Truthdig’s James Harris and Josh Scheer speak with Harry Helms, author of “Top Secret Tourism: Your Travel Guide to Germ Warfare Laboratories, Clandestine Aircraft Bases and Other Places in the United States You’re Not Supposed to Know About,” which his critics have called a handbook for terrorists. Helms explains why his work doesn’t threaten national security and what it’s like to visit some of the most secret sites in America.
"...Harris: Why do you think that this is a good book for others to read? What’s the most important chronicle you think you wrote here?
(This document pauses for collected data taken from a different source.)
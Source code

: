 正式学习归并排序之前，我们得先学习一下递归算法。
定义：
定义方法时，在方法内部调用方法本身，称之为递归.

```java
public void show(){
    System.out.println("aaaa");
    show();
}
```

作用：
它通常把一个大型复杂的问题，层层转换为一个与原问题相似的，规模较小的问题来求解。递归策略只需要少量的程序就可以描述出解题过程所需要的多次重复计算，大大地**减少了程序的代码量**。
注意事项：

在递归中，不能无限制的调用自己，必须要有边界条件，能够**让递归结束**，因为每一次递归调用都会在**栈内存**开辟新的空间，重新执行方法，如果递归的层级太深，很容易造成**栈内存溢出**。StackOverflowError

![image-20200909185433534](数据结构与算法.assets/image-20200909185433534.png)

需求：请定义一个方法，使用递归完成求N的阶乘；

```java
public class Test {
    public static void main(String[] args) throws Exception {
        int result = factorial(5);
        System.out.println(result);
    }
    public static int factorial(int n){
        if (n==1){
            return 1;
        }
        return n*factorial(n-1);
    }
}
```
Helms: I think the whole purpose of this book was not really so much the purpose of a travel guide, but to make some of these sites transparent. We pay for this top-secret government, sometimes with our taxes, sometimes with curtailment of our liberties. And for people who purchase this thing, and who are really the owners of it, we have the right to know just exactly what is being done in our name and for what purposes. I’m not one of these Pollyannas who thinks you can conduct an entirely open government in a dangerous world. No. Obviously there are some military secrets that have to be kept secret. But [what] I’ve discovered doing this book is that most of these secrets relate to things like mismanagement, failed projects, ineptitude, waste and in some cases possible dishonesty. That’s what I want to explore, and that’s one reason that I find that a lot of these claims about national security are less about the nation’s security and more about the security of some of the people conducting these projects and wasting our money...
...Scheer: It seems like—. Are you recommending this for me? So, say, I want to go to Plum Island or the Nevada Test Site; we should handle this with care, right?
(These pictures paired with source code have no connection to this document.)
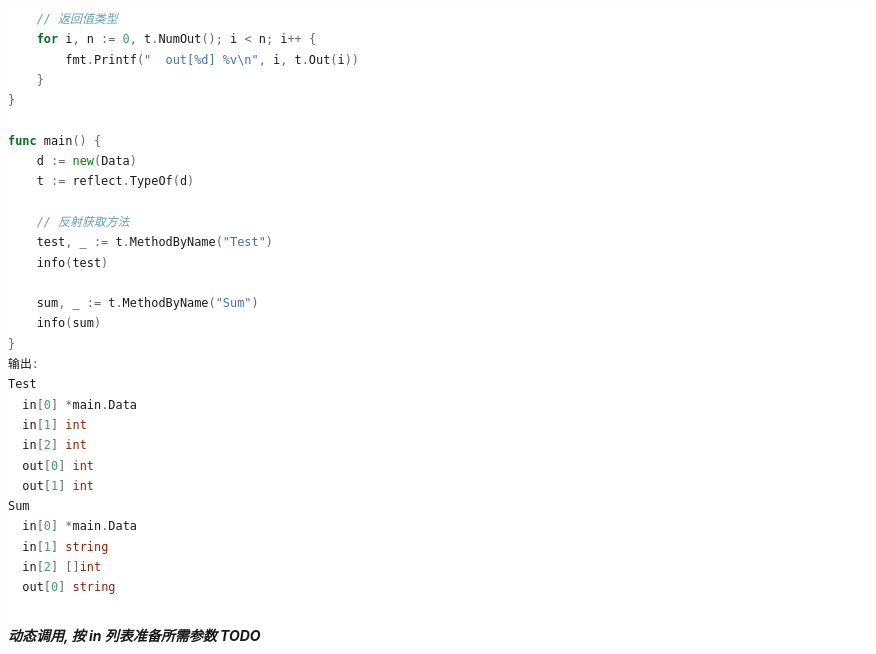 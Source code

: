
 ```go
    // 返回值类型
    for i, n := 0, t.NumOut(); i < n; i++ {
        fmt.Printf("  out[%d] %v\n", i, t.Out(i))
    } 
}

func main() {
    d := new(Data)
    t := reflect.TypeOf(d)
    
    // 反射获取方法
    test, _ := t.MethodByName("Test")
    info(test)
    
    sum, _ := t.MethodByName("Sum")
    info(sum) 
}
输出:
Test
  in[0] *main.Data
  in[1] int
  in[2] int
  out[0] int
  out[1] int
Sum
  in[0] *main.Data
  in[1] string
  in[2] []int
  out[0] string
```

<h2 id="e4e8d5f98a70257af0a0544047a3b167"></h2>

##### 动态调用, 按 in 列表准备所需参数  TODO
Helms: As I said in the book, visiting these sites is like visiting an art museum. You can look all you want, but you can’t touch. You can go up to the border, you can drive by the border, you can sit and look over the border, but don’t put a foot over. These are very highly guarded sites. You will be nailed, and chances are you will be fined and perhaps subject to imprisonment.
Scheer: Well, not just imprisonment, but what you were saying just a second ago about ... deadly force [being] authorized; I’d be kind of nervous about getting shot.
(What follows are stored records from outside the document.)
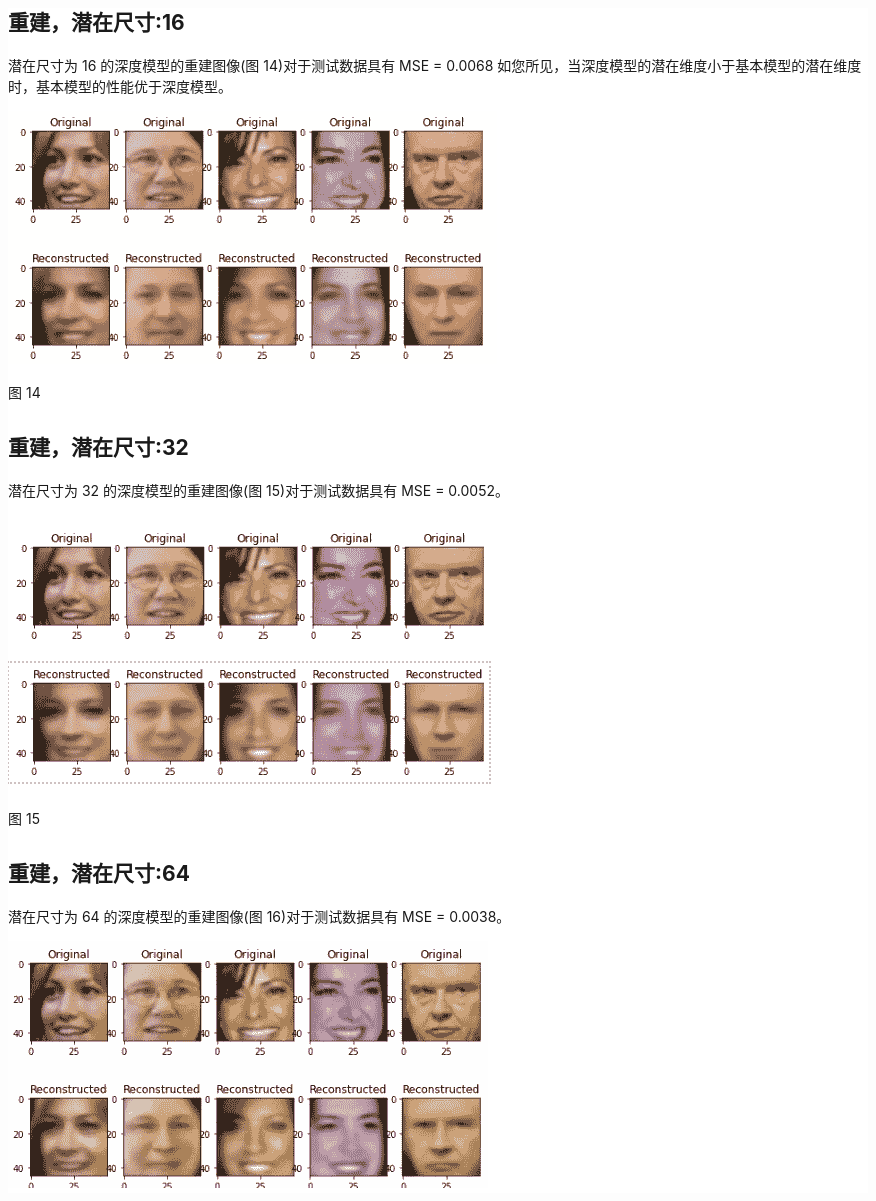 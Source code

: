 ## 重建，潜在尺寸:16

潜在尺寸为 16 的深度模型的重建图像(图 14)对于测试数据具有 MSE = 0.0068 如您所见，当深度模型的潜在维度小于基本模型的潜在维度时，基本模型的性能优于深度模型。

![](img/d891f53d661ebe42b15a8feaf90f53d9.png)

图 14

## 重建，潜在尺寸:32

潜在尺寸为 32 的深度模型的重建图像(图 15)对于测试数据具有 MSE = 0.0052。

![](img/4af435be33fbc829ffc3aca2a55f6af2.png)

图 15

## 重建，潜在尺寸:64

潜在尺寸为 64 的深度模型的重建图像(图 16)对于测试数据具有 MSE = 0.0038。

![](img/f89468160d62eae622f94057c4a3950a.png)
Helms: There are things you have to realize is when you step over the border in some of these areas, it’s almost like you’ve entered a foreign country. Local police cannot enter these sites. The local civil law enforcement authorities have no power or authorization whatsoever on these sites. It’s really almost akin to the fact that since the end of World War II, large sections of the U.S., particularly in the West, have been controlled by this occupying power. What I call the top-secret government, the one that directs these classified activities. The normal rules and regulations, etc., the rest of us have to live by, those are totally gone..."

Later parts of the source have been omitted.